WHAT NEEDS TO BE DONE -
What are the lines from the top of the entries through the one with "n>-\Delta$（区間の下限が $-\Delta$ より大），"? Write them out exactly, with no pictures.

-- -- --

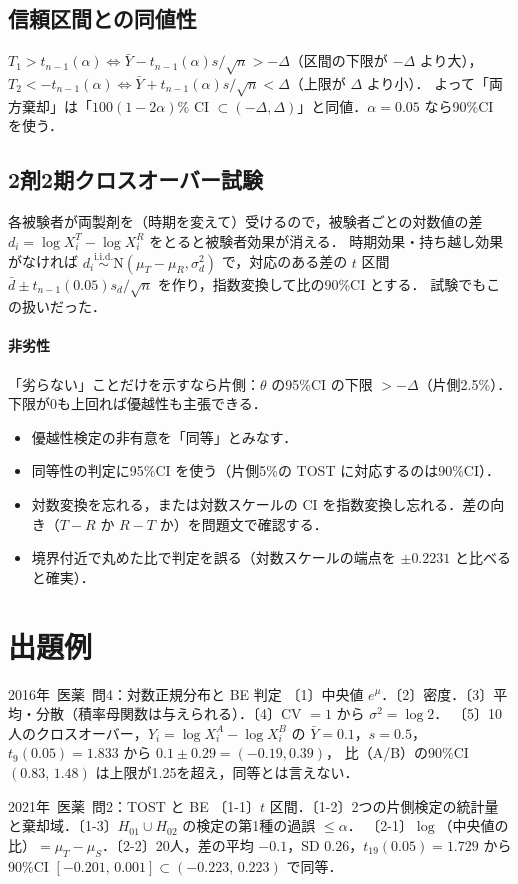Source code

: \documentclass[a4paper,11pt,openany]{ltjsbook}
\newcommand{\kakomon}[2]{\mbox{#1年 医薬 問#2}}
\newcommand{\iid}{\overset{\text{i.i.d.}}{\sim}}
\newcommand{\Normal}{\mathrm{N}}
\begin{document}
\subsection{信頼区間との同値性}
$T_1>t_{n-1}(\alpha)\iff\bar Y-t_{n-1}(\alpha)s/\sqrt n>-\Delta$（区間の下限が $-\Delta$ より大），
$T_2<-t_{n-1}(\alpha)\iff\bar Y+t_{n-1}(\alpha)s/\sqrt n<\Delta$（上限が $\Delta$ より小）．
よって「両方棄却」は「$100(1-2\alpha)\%$ CI $\subset(-\Delta,\Delta)$」と同値．$\alpha=0.05$ なら90\%CI を使う．

\subsection{2剤2期クロスオーバー試験}
各被験者が両製剤を（時期を変えて）受けるので，被験者ごとの対数値の差 $d_i=\log X_i^T-\log X_i^R$ をとると被験者効果が消える．
時期効果・持ち越し効果がなければ $d_i\iid\Normal(\mu_T-\mu_R,\sigma_d^2)$ で，対応のある差の $t$ 区間 $\bar d\pm t_{n-1}(0.05)s_d/\sqrt n$ を作り，指数変換して比の90\%CI とする．
試験でもこの扱いだった．
\paragraph{非劣性}
「劣らない」ことだけを示すなら片側：$\theta$ の95\%CI の下限 $>-\Delta$（片側2.5\%）．下限が0も上回れば優越性も主張できる．

\begin{warnbox}
\begin{itemize}
\item 優越性検定の非有意を「同等」とみなす．
\item 同等性の判定に95\%CI を使う（片側5\%の TOST に対応するのは90\%CI）．
\item 対数変換を忘れる，または対数スケールの CI を指数変換し忘れる．差の向き（$T-R$ か $R-T$ か）を問題文で確認する．
\item 境界付近で丸めた比で判定を誤る（対数スケールの端点を $\pm0.2231$ と比べると確実）．
\end{itemize}
\end{warnbox}

\section{出題例}\label{sec:m10-shutsudai}
\begin{shutsudai}{\kakomon{2016}{4}：対数正規分布と BE 判定}
〔1〕中央値 $e^\mu$．〔2〕密度．〔3〕平均・分散（積率母関数は与えられる）．〔4〕CV $=1$ から $\sigma^2=\log2$．
〔5〕10人のクロスオーバー，$Y_i=\log X_i^A-\log X_i^B$ の $\bar Y=0.1$，$s=0.5$，$t_9(0.05)=1.833$ から $0.1\pm0.29=(-0.19,0.39)$，
比（A/B）の90\%CI $(0.83,\,1.48)$ は上限が1.25を超え，同等とは言えない．
\end{shutsudai}
\begin{shutsudai}{\kakomon{2021}{2}：TOST と BE}
〔1-1〕$t$ 区間．〔1-2〕2つの片側検定の統計量と棄却域．〔1-3〕$H_{01}\cup H_{02}$ の検定の第1種の過誤 $\le\alpha$．
〔2-1〕$\log$（中央値の比）$=\mu_T-\mu_S$．〔2-2〕20人，差の平均 $-0.1$，SD $0.26$，$t_{19}(0.05)=1.729$ から90\%CI $[-0.201,\,0.001]\subset(-0.223,\,0.223)$ で同等．
\end{shutsudai}
\end{document}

-- -- --

SOLUTION TO THIS TASK -
Source code

: \documentclass[a4paper,11pt,openany]{ltjsbook}
\newcommand{\kakomon}[2]{\mbox{#1年 医薬 問#2}}
\newcommand{\iid}{\overset{\text{i.i.d.}}{\sim}}
\newcommand{\Normal}{\mathrm{N}}
\begin{document}
\subsection{信頼区間との同値性}
$T_1>t_{n-1}(\alpha)\iff\bar Y-t_{n-1}(\alpha)s/\sqrt n>-\Delta$（区間の下限が $-\Delta$ より大），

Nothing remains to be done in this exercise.